[TASK DESCRIPTION]:
A single number is the answer: the count of lines below that contain "organisms".

[DATA RECORDS]:
........
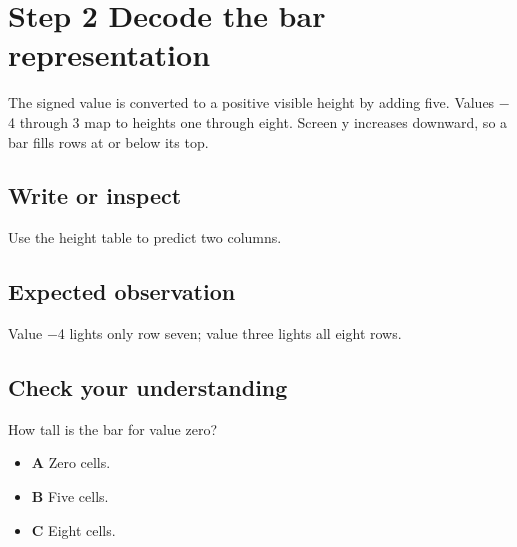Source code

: \section{Step 2 Decode the bar
  representation}\label{009-sorting-visualizer-s02-step-2-decode-the-bar-representation}

The signed value is converted to a positive visible height by adding
five. Values \ensuremath{-}4 through 3 map to heights one through eight. Screen y
increases downward, so a bar fills rows at or below its top.

\subsection{Write or
  inspect}\label{009-sorting-visualizer-s02-write-or-inspect}

Use the height table to predict two columns.

\subsection{Expected
  observation}\label{009-sorting-visualizer-s02-expected-observation}

Value \ensuremath{-}4 lights only row seven; value three lights all eight rows.

\subsection{Check your
  understanding}\label{009-sorting-visualizer-s02-check-your-understanding}

How tall is the bar for value zero?

\begin{itemize}
  \tightlist
  \item
        \textbf{A} Zero cells.
  \item
        \textbf{B} Five cells.
  \item
        \textbf{C} Eight cells.
\end{itemize}
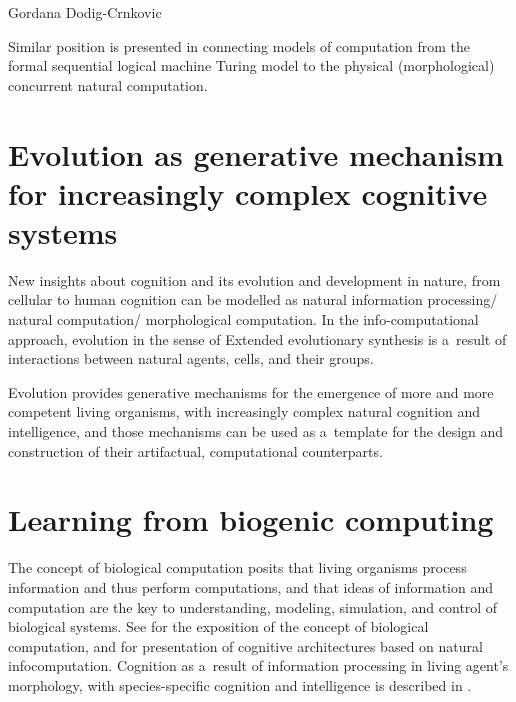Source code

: \begin{artengenv}{Gordana Dodig-Crnkovic}

Similar position is presented in
\parencite{dodig-crnkovic_dialogue_2011}
connecting models of computation from the formal sequential logical machine Turing model to the physical (morphological) concurrent natural computation.

\section*{Evolution as generative mechanism for increasingly complex cognitive systems}
New insights about cognition and its evolution and development in nature, from cellular to human cognition can be modelled as natural information processing/ natural computation/ morphological computation. In the info-computational approach, evolution in the sense of Extended evolutionary synthesis is a~result of interactions between natural agents, cells, and their groups.

Evolution provides generative mechanisms for the emergence of more and more competent living organisms, with increasingly complex natural cognition and intelligence, and those mechanisms can be used as a~template for the design and construction of their artifactual, computational counterparts.

\section*{Learning from biogenic computing}
The concept of biological computation posits that living organisms process information and thus perform computations, and that ideas of information and computation are the key to understanding, modeling, simulation, and control of biological systems. See
\parencite[][]{mitchell_biological_2012} %
 for the exposition of the concept of biological computation, and 
\parencite[][]{dodig-crnkovic_cognitive_2022} %
 for presentation of cognitive architectures based on natural infocomputation. Cognition as a~result of information processing in living agent's morphology, with species-specific cognition and intelligence is described in 
\parencite[][]{dodig-crnkovic_cognition_2021}.%



\end{artengenv}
........
[FINISHED TASK]:
2